One of the best recommendations I can give to any business owner is to schedule a tax planning meeting with their accountant every year. This should be held in May / early June to give you time to make any required changes before 30 June.
How it works
Your accountant will review your year-to-date financials and get an idea from you about what the rest of the year will look like. They will then recommend a range of actions for you to take before 30 June that will give you the best tax outcome possible.
As tax planning covers your business and personal tax liability, these activities can range from delaying or bringing forward significant purchases, through to spreading the tax liability between yourself and your company.
Your accountant will put the ‘planning’ into tax planning by also looking ahead to next financial year, and giving you actions and targets that will set you up beautifully for next year’s tax time.
As a result of the tax planning process, you will get total clarity about your tax position well in advance of getting your tax bill – not only will this help you to plan (and save) accordingly, but you’ll also avoid any nasty tax surprises.
Common tax planning activities
- Review owner / director drawings, loans, wages and expenses. Your accountant may recommend changing the type of director payments to ensure you are not disadvantaged tax-wise. For example, changing directors drawings to wages (if you are under or over certain thresholds of either) can have a significant impact on your tax liability.
- Review Division 7a loans. Further to point 1, if company directors take money out of the business which is not recorded as wages or director drawings, it is recorded as a loan. Directors must pay interest on these loans (at the official ATO interest rate), so they can cause a tax nightmare – one that can sometimes be avoided with planning.
- Make extra salary sacrifice payments to super. If you are under the relevant contribution cap, it may be beneficial to make additional salary sacrifice payments to super (meaning you have less taxable income). It is important to note that your super fund must physically receive and process any payments into your personal superannuation account before 30 June for them to be tax-deductible in that financial year.

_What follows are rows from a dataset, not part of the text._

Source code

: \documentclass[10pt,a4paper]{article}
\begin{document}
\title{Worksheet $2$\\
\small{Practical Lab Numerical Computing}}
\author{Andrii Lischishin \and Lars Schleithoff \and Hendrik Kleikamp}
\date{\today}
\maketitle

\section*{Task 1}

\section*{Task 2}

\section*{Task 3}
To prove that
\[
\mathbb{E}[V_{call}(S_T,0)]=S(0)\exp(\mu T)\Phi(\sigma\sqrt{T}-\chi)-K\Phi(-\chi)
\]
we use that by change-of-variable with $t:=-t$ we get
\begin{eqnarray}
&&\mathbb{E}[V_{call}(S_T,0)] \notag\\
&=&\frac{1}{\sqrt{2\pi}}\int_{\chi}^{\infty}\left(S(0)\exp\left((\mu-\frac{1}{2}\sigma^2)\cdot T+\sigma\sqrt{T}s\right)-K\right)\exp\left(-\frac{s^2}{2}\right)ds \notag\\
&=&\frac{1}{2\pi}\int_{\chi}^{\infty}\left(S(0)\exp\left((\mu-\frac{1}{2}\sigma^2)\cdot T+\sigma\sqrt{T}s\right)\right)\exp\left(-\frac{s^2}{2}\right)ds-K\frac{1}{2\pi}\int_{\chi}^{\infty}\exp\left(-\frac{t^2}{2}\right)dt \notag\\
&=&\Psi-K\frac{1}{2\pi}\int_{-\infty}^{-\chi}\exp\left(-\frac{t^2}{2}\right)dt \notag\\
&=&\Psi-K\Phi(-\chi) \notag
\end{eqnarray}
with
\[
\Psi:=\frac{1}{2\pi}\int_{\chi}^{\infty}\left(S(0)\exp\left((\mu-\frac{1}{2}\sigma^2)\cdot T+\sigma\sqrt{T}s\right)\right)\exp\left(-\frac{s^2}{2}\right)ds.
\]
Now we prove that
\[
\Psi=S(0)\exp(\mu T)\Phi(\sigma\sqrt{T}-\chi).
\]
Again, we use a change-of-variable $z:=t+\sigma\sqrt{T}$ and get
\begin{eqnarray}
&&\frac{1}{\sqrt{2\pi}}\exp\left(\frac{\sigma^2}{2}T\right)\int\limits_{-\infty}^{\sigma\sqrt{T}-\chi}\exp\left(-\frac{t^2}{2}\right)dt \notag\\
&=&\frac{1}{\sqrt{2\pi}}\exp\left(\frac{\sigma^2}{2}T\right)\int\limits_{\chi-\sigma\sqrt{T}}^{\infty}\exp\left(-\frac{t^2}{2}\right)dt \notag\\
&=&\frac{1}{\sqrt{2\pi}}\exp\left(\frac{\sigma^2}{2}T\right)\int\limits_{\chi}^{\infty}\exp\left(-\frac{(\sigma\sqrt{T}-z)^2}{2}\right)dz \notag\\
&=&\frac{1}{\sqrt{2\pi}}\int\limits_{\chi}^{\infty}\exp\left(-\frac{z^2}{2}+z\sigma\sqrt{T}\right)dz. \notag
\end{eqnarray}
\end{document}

- Bring forward / push back investment in equipment. There may be times when it is better to pay for equipment in this financial year, or push it back until next year. Your accountant will make recommendations based on your overall financial situation.
The key to effective tax planning is accurate and timely data – this is where your BAS agent or bookkeeper is worth their weight in gold. Keeping your financial information up to date will enable your accountant to provide the right advice; it will also give you greater clarity so you can make the best decisions for your business (and your family).